Dr. Janet L. Gehring Assistant Professor of Biology Bradley University
	Silene latifolia (female)		Silene latifolia (male)

My research is broadly concerned with how genetics and ecology interact to determine the evolutionary responses of plants to their environments. My research interests are focused on three areas within this broad field of study: 1) evolution of life-history traits, 2) evolutionary ecology of plant reproduction, especially the evolution and maintenance of breeding systems and sexual dimorphism, and 3) spatial patterns of genetic variation, both within-populations and over larger spatial scales. The questions addressed in my research program require field or greenhouse observations, often complimented by laboratory studies utilizing genetic markers. Currently my research is centered on two projects: sexual dimorphism in the dioecious Silene latifolia and the population genetics and evolutionary ecology of reproduction in Gentiana puberulenta.

Silene latifolia project
Most plants are bisexual and have both male and female function within the same individual, usually within the same flower. In about 7.6% of plant species, there are separate male and female individuals (dioecy). Although uncommon, dioecy has evolved independently in many plant families. Following separation of male and female function into distinct individuals, there is likely to be divergent selection resulting from differences in how males and female attain reproductive success. That is, reproduction becomes specialized (as it is in most animals). For example, females may be selected to maximize resource capture, since female reproductive success is often thought to be limited by resource availability. In another example, male-male competition for pollinators may cause selection for large flowers or floral displays, since male reproductive success is often thought to be limited by access to mates. Presently, we are documenting how the sexually dimorphic traits of S. latifolia (such as the intersexual difference in flower size seen in the photographs at the top of this page) are genetically correlated, both between traits and between sexes. We hypothesize that genes controlling flower size and number may affect the degree of sexual dimorphism in many other phenotypic traits of S. latifolia.
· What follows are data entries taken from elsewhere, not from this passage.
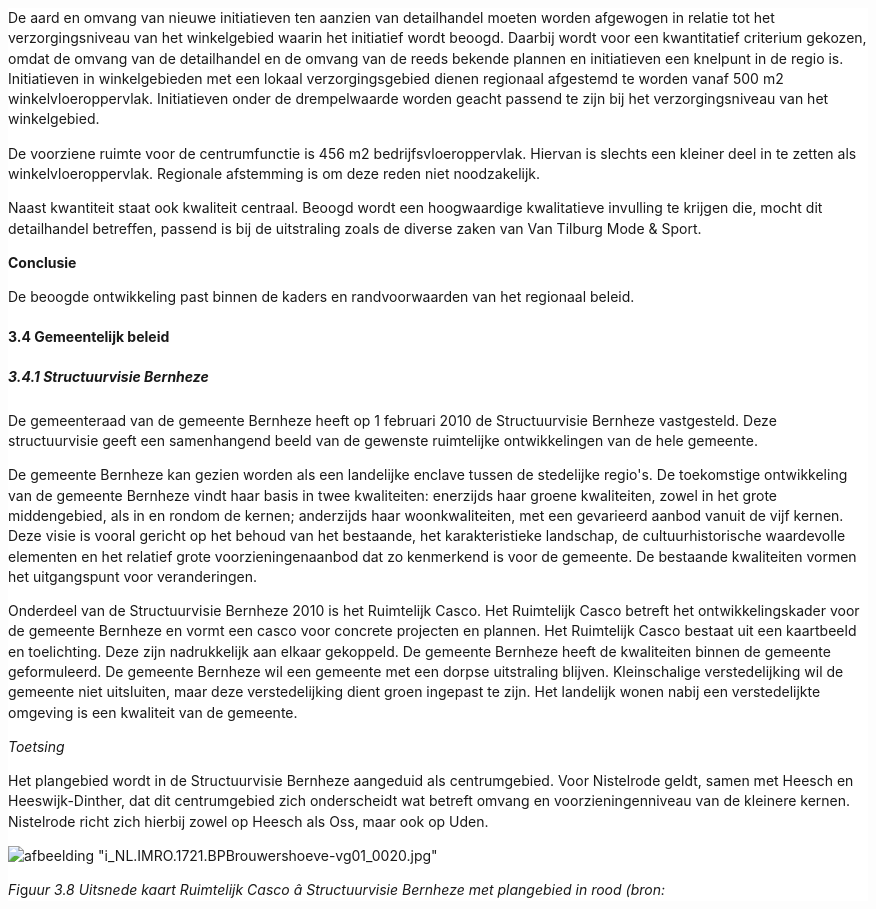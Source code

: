 De aard en omvang van nieuwe initiatieven ten aanzien van detailhandel moeten worden afgewogen in relatie tot het verzorgingsniveau van het winkelgebied waarin het initiatief wordt beoogd. Daarbij wordt voor een kwantitatief criterium gekozen, omdat de omvang van de detailhandel en de omvang van de reeds bekende plannen en initiatieven een knelpunt in de regio is. Initiatieven in winkelgebieden met een lokaal verzorgingsgebied dienen regionaal afgestemd te worden vanaf 500 m2 winkelvloeroppervlak. Initiatieven onder de drempelwaarde worden geacht passend te zijn bij het verzorgingsniveau van het winkelgebied.

De voorziene ruimte voor de centrumfunctie is 456 m2 bedrijfsvloeroppervlak. Hiervan is slechts een kleiner deel in te zetten als winkelvloeroppervlak. Regionale afstemming is om deze reden niet noodzakelijk.

Naast kwantiteit staat ook kwaliteit centraal. Beoogd wordt een hoogwaardige kwalitatieve invulling te krijgen die, mocht dit detailhandel betreffen, passend is bij de uitstraling zoals de diverse zaken van Van Tilburg Mode \& Sport.

**Conclusie**

De beoogde ontwikkeling past binnen de kaders en randvoorwaarden van het regionaal beleid.

#### 3\.4 Gemeentelijk beleid

##### 3\.4\.1 Structuurvisie Bernheze

De gemeenteraad van de gemeente Bernheze heeft op 1 februari 2010 de Structuurvisie Bernheze vastgesteld. Deze structuurvisie geeft een samenhangend beeld van de gewenste ruimtelijke ontwikkelingen van de hele gemeente.

De gemeente Bernheze kan gezien worden als een landelijke enclave tussen de stedelijke regio's. De toekomstige ontwikkeling van de gemeente Bernheze vindt haar basis in twee kwaliteiten: enerzijds haar groene kwaliteiten, zowel in het grote middengebied, als in en rondom de kernen; anderzijds haar woonkwaliteiten, met een gevarieerd aanbod vanuit de vijf kernen. Deze visie is vooral gericht op het behoud van het bestaande, het karakteristieke landschap, de cultuurhistorische waardevolle elementen en het relatief grote voorzieningenaanbod dat zo kenmerkend is voor de gemeente. De bestaande kwaliteiten vormen het uitgangspunt voor veranderingen.

Onderdeel van de Structuurvisie Bernheze 2010 is het Ruimtelijk Casco. Het Ruimtelijk Casco betreft het ontwikkelingskader voor de gemeente Bernheze en vormt een casco voor concrete projecten en plannen. Het Ruimtelijk Casco bestaat uit een kaartbeeld en toelichting. Deze zijn nadrukkelijk aan elkaar gekoppeld. De gemeente Bernheze heeft de kwaliteiten binnen de gemeente geformuleerd. De gemeente Bernheze wil een gemeente met een dorpse uitstraling blijven. Kleinschalige verstedelijking wil de gemeente niet uitsluiten, maar deze verstedelijking dient groen ingepast te zijn. Het landelijk wonen nabij een verstedelijkte omgeving is een kwaliteit van de gemeente.

*Toetsing*

Het plangebied wordt in de Structuurvisie Bernheze aangeduid als centrumgebied. Voor Nistelrode geldt, samen met Heesch en Heeswijk\-Dinther, dat dit centrumgebied zich onderscheidt wat betreft omvang en voorzieningenniveau van de kleinere kernen. Nistelrode richt zich hierbij zowel op Heesch als Oss, maar ook op Uden.

![afbeelding "i_NL.IMRO.1721.BPBrouwershoeve-vg01_0020.jpg"](i_NL.IMRO.1721.BPBrouwershoeve-vg01_0020.jpg)

*Fi*g*uur 3\.8 Uitsnede kaart Ruimtelijk Casco â Structuurvisie Bernheze met plangebied in rood (bron:*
Gentiana puberulenta project
The once extensive North American tallgrass prairie has undergone severe habitat destruction and fragmentation because of its suitability for agriculture. The transformation of the tallgrass prairie into a relatively few, small remnants means that typical prairie species such as Gentianapuberulenta are found primarily in small, isolated populations surrounded by many square miles of row crops. These small isolated populations may experience 1) loss of genetic variation due to genetic drift, 2) higher rates of inbreeding, concomitantly decreasing heterozygosity and increasing inbreeding depression, and 3) absence of gene flow between populations. In collaboration with several Bradley undergraduates, my research lab is addressing the following questions regarding G. puberulenta. 1) Is percent seed germination low because of inbreeding depression and/or limited within-population genetic variation? 2) Is within-population genetic variation correlated with population size and/or remnant size? 3) Do spatial patterns of genetic structure vary among differently shaped prairie remnants? 4) Is G. puberulenta self-compatible? 5) Can G. puberulenta hybridize with Gentianaalba in restored prairies?

Research Experience for Undergraduates (REU)
My REU students in both 1999 and 2000 focused on identifying genetic markers in G. puberulenta that would allow us to study its population genetics. In 1999, Nichole French (below right) resolved and identified several polymorphic protein isozymes. In 2000, Felice Kelly (below left) successfully established a DNA extraction procedure and was moderately successful in using coffee microsatellite primers with Gentianapuberulenta.